I am on the plane now.

I am going back home.

Home is Nairobi. Nairobi is home.

I’ll see you there, readers.

A Playlist


‘I don’t know what’s wrong with my sister. I don’t get her. Can you check she’s okay?’

She read the message on his phone when he was outside smoking. Her heart dropped and she knew immediately she had to leave. He was halfway through his cigarette when she met him outside.

“Do you want me to walk you to the station?”

“I am okay. I will see you next week.”

A lie.

They kissed.

“I’m sorry, I just can’t.”

All he got was a text message.

The song they listened to was number one on her playlist.


“I dated a Kenyan girl once, and she showed me the exact same song,” she rolled her eyes.

“Okay, but I bet you’ve not heard THIS one,”

They were driving along the jam-packed streets of Dubai to “this epic sports bar that has a jukebox, trust me, you will love it”.

She hit play.

“I like this, humma humma humma humma humma,” she sang.

Now at the Epic Sports Bar With A Jukebox.

“You look cute smoking that cigarette,”

“Cute? I am supposed to be looking tough.”

They part ways before she could translate the song for her.

Song number two.


Her father came bearing gifts each time he would visit.

“Is everything okay? Here these are for you…”

His visits never had a set timing. Sometimes he’d stay a month. Sometimes two weeks. And sometimes an hour.

She’d take the gifts and run off.

A pattern she was now used to.

There was a shift in the pattern when she left home one day, unsure of whether she would return in a day, a week or two months.
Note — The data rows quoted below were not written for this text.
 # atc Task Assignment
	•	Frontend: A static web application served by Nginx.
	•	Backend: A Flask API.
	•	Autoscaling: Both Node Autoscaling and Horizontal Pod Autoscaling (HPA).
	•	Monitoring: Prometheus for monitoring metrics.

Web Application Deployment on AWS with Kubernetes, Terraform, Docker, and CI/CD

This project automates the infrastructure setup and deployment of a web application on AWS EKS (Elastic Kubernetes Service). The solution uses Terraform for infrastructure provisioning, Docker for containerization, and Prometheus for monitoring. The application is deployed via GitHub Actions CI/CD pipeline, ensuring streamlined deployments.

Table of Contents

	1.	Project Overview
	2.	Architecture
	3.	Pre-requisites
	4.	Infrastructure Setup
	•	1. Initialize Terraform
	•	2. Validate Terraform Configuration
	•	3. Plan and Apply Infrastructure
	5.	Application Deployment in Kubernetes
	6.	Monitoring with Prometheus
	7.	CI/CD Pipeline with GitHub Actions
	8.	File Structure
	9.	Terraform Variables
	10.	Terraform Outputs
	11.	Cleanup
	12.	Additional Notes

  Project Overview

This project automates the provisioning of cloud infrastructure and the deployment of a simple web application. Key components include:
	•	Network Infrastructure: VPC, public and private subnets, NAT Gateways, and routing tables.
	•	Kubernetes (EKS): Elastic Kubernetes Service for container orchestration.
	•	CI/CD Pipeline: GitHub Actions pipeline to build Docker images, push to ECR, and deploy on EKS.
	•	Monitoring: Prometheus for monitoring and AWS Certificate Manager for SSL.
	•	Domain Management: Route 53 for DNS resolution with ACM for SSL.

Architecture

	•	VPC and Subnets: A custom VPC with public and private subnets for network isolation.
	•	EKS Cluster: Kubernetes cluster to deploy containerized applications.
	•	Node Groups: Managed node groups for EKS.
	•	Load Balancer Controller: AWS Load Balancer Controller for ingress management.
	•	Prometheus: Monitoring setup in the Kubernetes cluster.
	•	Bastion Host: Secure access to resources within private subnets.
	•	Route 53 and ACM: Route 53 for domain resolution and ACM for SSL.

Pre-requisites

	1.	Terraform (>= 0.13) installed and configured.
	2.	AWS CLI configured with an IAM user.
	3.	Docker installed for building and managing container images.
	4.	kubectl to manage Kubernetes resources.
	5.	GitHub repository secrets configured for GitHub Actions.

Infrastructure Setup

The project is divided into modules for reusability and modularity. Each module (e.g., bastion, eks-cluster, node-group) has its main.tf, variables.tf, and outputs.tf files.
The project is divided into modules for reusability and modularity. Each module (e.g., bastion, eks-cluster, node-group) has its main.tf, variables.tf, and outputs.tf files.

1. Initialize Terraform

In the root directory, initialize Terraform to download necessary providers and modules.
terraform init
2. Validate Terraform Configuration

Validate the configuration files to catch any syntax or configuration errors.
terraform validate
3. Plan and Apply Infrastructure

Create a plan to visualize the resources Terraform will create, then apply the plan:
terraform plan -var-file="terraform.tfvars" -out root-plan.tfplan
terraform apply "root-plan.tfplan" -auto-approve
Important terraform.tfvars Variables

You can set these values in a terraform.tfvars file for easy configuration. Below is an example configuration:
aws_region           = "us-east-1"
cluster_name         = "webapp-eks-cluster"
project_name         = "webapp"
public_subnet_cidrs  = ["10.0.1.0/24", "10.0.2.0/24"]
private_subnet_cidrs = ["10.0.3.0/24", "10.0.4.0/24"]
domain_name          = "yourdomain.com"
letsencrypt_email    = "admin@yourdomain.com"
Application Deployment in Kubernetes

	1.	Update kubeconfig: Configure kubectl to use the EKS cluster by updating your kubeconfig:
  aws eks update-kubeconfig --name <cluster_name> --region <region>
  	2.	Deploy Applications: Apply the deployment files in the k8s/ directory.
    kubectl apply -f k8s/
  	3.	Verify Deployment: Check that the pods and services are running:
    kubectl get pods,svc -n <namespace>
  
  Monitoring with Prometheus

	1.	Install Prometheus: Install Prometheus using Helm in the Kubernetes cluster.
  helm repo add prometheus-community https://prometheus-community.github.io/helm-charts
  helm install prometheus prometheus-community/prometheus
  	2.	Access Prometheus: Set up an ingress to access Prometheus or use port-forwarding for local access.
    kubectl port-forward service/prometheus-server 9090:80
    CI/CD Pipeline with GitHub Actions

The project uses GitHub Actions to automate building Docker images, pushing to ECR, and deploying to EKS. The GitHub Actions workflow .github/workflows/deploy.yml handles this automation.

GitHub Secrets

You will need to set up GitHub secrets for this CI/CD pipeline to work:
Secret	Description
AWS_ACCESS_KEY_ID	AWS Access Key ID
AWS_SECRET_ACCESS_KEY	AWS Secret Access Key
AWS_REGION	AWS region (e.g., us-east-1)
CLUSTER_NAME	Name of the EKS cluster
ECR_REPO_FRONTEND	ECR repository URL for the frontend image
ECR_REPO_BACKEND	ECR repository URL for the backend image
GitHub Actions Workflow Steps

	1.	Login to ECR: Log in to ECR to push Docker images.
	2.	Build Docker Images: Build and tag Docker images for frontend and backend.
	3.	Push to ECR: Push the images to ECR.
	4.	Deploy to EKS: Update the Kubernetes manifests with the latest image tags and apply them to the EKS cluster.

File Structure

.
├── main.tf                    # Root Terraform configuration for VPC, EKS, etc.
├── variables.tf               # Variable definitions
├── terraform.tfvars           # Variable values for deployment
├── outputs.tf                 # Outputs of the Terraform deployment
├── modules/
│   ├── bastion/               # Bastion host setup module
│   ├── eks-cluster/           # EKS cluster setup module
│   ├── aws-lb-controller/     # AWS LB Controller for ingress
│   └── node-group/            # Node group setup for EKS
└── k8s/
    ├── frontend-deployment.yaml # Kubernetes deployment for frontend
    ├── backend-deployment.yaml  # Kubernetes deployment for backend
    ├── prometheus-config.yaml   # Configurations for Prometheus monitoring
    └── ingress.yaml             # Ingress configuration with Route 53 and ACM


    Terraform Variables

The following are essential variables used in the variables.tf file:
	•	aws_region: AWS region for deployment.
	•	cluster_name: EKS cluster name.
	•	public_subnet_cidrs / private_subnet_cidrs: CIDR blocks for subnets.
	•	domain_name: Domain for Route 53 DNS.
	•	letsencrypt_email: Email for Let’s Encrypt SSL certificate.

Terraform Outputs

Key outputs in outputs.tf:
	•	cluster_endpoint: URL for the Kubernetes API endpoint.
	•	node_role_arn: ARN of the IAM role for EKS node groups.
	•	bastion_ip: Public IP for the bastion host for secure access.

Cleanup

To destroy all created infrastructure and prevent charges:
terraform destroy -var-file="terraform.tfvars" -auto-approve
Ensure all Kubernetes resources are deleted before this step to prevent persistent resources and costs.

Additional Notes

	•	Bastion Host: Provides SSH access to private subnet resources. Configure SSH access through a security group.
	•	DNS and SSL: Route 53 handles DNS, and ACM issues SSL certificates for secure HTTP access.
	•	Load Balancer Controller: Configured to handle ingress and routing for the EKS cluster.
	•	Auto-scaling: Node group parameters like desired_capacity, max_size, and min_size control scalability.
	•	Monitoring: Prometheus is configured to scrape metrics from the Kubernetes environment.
“I want to be in a band. Imagine being like him, and having that sense of style? Come, let’s dance!”



“I can see that you are an expert at running away.”

Every day seems to be on repeat.

The discomfort of being in a place that carries so many memories. Fighting the urge to slip.

Eating. Sleeping. Smoking.

Scrolling endlessly through the happy faces on Instagram, what must it be like to be them?

Watching endlessly the fake happiness of people in the movies.

One friend is a doctor. One is getting married. One is moving to Canada.

Life isn’t really waiting.


(Picture credit: Pinterest) 





Teacup: please stop spinning

Our childhood house had a medium sized garden. And there was this large fence covered with trees and leaves working as a partition from our neighbour’s house.

We couldn’t access the neighbour’s house from our compound. But there was a little gap in between the bushes that we could possibly fit into as children had we tried.

And we would spend days just looking into the neighbour’s house.

They had two daughters and a dog.

It felt like a such a far away place.

I’m not sure if it was real or a figment my imagination, but it sticks very vivid in my memories from that time.

And as a child, I’d often wonder what would happen if I went through the gap and into the neighbour’s house.

Would my family come searching for me? Would I be forgotten? Would I make it back?

When I was little, I would wake up in the middle of the night or very early in the morning with a strange fear.

It would involve me being in a massive field, or a never ending black space, entirely alone.

It was almost as if I had braved the crawl through that gap.

The place would be so dark, cold and eerie.

I would spot my loved ones at a distance, but either they were slipping away from me, or I was slipping away from them.

It was terrifying.

And this visual has recurred over the course of my growing up.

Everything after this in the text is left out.